**Supplied material**

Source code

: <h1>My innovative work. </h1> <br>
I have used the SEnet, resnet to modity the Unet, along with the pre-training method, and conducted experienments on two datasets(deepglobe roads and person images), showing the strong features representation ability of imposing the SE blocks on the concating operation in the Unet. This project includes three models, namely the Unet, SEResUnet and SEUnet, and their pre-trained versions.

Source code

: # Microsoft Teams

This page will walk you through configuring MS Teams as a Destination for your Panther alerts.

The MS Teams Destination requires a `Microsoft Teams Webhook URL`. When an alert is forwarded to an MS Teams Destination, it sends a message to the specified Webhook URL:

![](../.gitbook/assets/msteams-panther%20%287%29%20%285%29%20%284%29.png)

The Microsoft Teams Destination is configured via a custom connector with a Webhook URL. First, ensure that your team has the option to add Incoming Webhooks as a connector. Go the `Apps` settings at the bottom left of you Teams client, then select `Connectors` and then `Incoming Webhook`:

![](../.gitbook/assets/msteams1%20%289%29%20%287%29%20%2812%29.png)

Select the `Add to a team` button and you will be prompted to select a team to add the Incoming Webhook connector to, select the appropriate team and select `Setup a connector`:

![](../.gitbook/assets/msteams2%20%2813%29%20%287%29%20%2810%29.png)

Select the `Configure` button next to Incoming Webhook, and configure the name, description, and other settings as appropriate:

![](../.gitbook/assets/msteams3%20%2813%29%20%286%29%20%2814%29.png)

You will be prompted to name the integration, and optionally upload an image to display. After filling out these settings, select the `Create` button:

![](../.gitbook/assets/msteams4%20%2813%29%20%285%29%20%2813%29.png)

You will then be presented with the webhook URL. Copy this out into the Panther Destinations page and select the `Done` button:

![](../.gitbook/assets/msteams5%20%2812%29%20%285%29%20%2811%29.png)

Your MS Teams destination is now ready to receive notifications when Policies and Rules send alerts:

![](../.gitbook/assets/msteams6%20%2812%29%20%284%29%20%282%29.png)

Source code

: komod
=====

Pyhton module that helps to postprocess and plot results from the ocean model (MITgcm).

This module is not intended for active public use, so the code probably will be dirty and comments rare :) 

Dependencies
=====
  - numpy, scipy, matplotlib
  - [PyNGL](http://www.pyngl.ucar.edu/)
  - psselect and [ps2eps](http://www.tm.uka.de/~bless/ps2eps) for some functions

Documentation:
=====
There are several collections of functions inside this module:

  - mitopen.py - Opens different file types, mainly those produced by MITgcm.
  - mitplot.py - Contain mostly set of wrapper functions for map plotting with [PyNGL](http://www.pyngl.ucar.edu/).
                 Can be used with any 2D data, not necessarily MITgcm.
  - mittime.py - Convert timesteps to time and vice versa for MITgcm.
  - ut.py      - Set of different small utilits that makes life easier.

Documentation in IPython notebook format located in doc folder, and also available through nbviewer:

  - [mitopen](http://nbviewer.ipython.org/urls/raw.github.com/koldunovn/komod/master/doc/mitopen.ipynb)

**Brief**
Each line of the records that contains the string "module" must be copied.

**Your solution**
Pyhton module that helps to postprocess and plot results from the ocean model (MITgcm).
This module is not intended for active public use, so the code probably will be dirty and comments rare :) 
There are several collections of functions inside this module:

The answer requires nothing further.